--- START ---
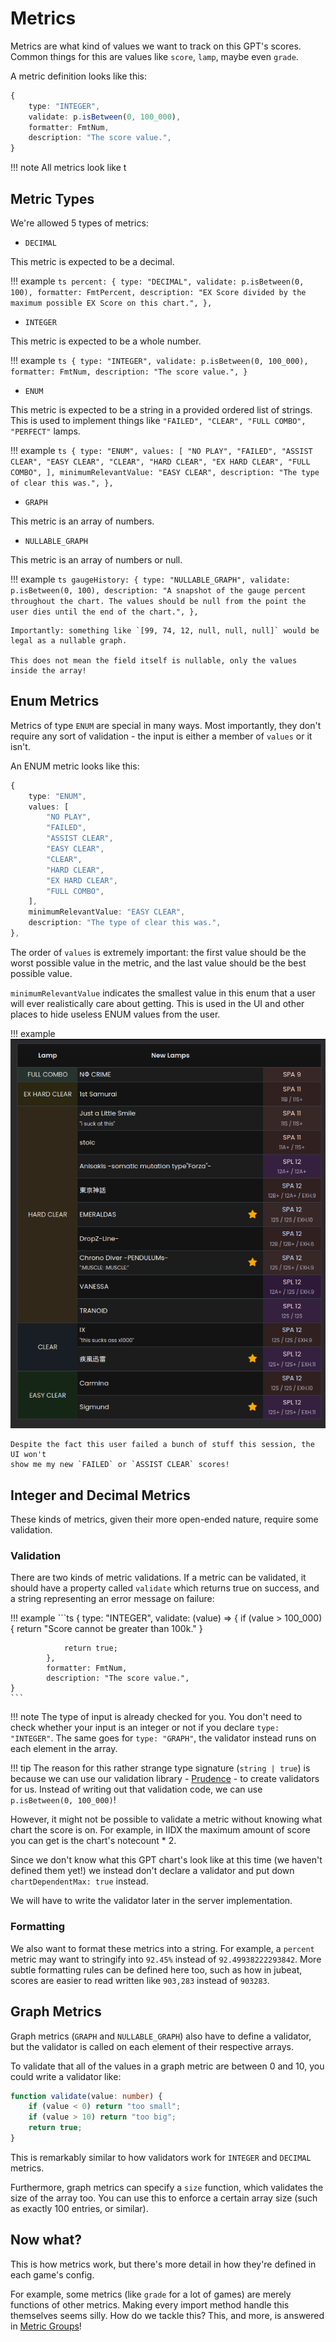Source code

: # Metrics

Metrics are what kind of values we want to track on this GPT's scores. Common things for this are values like `score`, `lamp`, maybe even `grade`.

A metric definition looks like this:

```ts
{
	type: "INTEGER",
	validate: p.isBetween(0, 100_000),
	formatter: FmtNum,
	description: "The score value.",
}
```

!!! note
	All metrics look like t

## Metric Types

We're allowed 5 types of metrics:

- `DECIMAL`

This metric is expected to be a decimal.

!!! example
	```ts
	percent: {
		type: "DECIMAL",
		validate: p.isBetween(0, 100),
		formatter: FmtPercent,
		description: "EX Score divided by the maximum possible EX Score on this chart.",
	},
	```

- `INTEGER`

This metric is expected to be a whole number.

!!! example
	```ts
	{
		type: "INTEGER",
		validate: p.isBetween(0, 100_000),
		formatter: FmtNum,
		description: "The score value.",
	}
	```

- `ENUM`

This metric is expected to be a string in a provided ordered list of strings. This is used to implement things like `"FAILED", "CLEAR", "FULL COMBO", "PERFECT"` lamps.

!!! example
	```ts
	{
		type: "ENUM",
		values: [
			"NO PLAY",
			"FAILED",
			"ASSIST CLEAR",
			"EASY CLEAR",
			"CLEAR",
			"HARD CLEAR",
			"EX HARD CLEAR",
			"FULL COMBO",
		],
		minimumRelevantValue: "EASY CLEAR",
		description: "The type of clear this was.",
	},
	```


- `GRAPH`

This metric is an array of numbers.

- `NULLABLE_GRAPH`

This metric is an array of numbers or null.

!!! example
	```ts
		gaugeHistory: {
			type: "NULLABLE_GRAPH",
			validate: p.isBetween(0, 100),
			description:
				"A snapshot of the gauge percent throughout the chart. The values should be null from the point the user dies until the end of the chart.",
		},
	```

	Importantly: something like `[99, 74, 12, null, null, null]` would be legal as a nullable graph.

	This does not mean the field itself is nullable, only the values inside the array!

## Enum Metrics

Metrics of type `ENUM` are special in many ways. Most importantly, they don't require
any sort of validation - the input is either a member of `values` or it isn't.

An ENUM metric looks like this: 
```ts
{
	type: "ENUM",
	values: [
		"NO PLAY",
		"FAILED",
		"ASSIST CLEAR",
		"EASY CLEAR",
		"CLEAR",
		"HARD CLEAR",
		"EX HARD CLEAR",
		"FULL COMBO",
	],
	minimumRelevantValue: "EASY CLEAR",
	description: "The type of clear this was.",
},
```

The order of `values` is extremely important: the first value should be the worst possible value in the metric, and the last value should be the best possible value.

`minimumRelevantValue` indicates the smallest value in this enum that a user will
ever realistically care about getting. This is used in the UI and other places to
hide useless ENUM values from the user.

!!! example
	![](../../images/min-relevant-value.png)

	Despite the fact this user failed a bunch of stuff this session, the UI won't
	show me my new `FAILED` or `ASSIST CLEAR` scores!

## Integer and Decimal Metrics

These kinds of metrics, given their more open-ended nature, require some validation.

### Validation

There are two kinds of metric validations. If a metric can be validated, it should have
a property called `validate` which returns true on success, and a string representing
an error message on failure:

!!! example
	```ts
	{
			type: "INTEGER",
			validate: (value) => {
				if (value > 100_000) { return "Score cannot be greater than 100k." }

				return true;
			},
			formatter: FmtNum,
			description: "The score value.",
	}
	```

!!! note
	The type of input is already checked for you. You don't need to check whether your
	input is an integer or not if you declare `type: "INTEGER"`. The same goes for
	`type: "GRAPH"`, the validator instead runs on each element in the array.

!!! tip
	The reason for this rather strange type signature (`string | true`) is because we
	can use our validation library - [Prudence](https://github.com/zkldi/Prudence) - to create validators for us. Instead
	of writing out that validation code, we can use `p.isBetween(0, 100_000)`!

However, it might not be possible to validate a metric without knowing what chart
the score is on. For example, in IIDX the maximum amount of score you can get is
the chart's notecount * 2.

Since we don't know what this GPT chart's look like at this time (we haven't defined them yet!)
we instead don't declare a validator and put down `chartDependentMax: true` instead.

We will have to write the validator later in the server implementation.

### Formatting

We also want to format these metrics into a string. For example, a `percent` metric may want to stringify into `92.45%` instead of `92.49938222293842`.
More subtle formatting rules can be defined here too, such as how in jubeat, scores are
easier to read written like `903,283` instead of `903283`.

## Graph Metrics

Graph metrics (`GRAPH` and `NULLABLE_GRAPH`) also have to define a validator, but the validator is called on each element of their respective arrays.

To validate that all of the values in a graph metric are between 0 and 10, you could
write a validator like:
```ts
function validate(value: number) {
	if (value < 0) return "too small";
	if (value > 10) return "too big";
	return true;
}
```

This is remarkably similar to how validators work for `INTEGER` and `DECIMAL` metrics.

Furthermore, graph metrics can specify a `size` function, which validates the size of
the array too. You can use this to enforce a certain array size (such as exactly 100 entries, or similar).

## Now what?

This is how metrics work, but there's more detail in how they're defined in each game's config.

For example, some metrics (like `grade` for a lot of games) are merely functions of other metrics. Making every import method handle this themselves seems silly. How do we tackle this? This, and more, is answered in [Metric Groups](./metric-groups.md)!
--- END ---
■ **EXERCISE DETAILS**: Find each line in the records that contains the string "similar", then say how many there are and nothing else.

■ **SOLUTION TO THE PROBLEM**: 2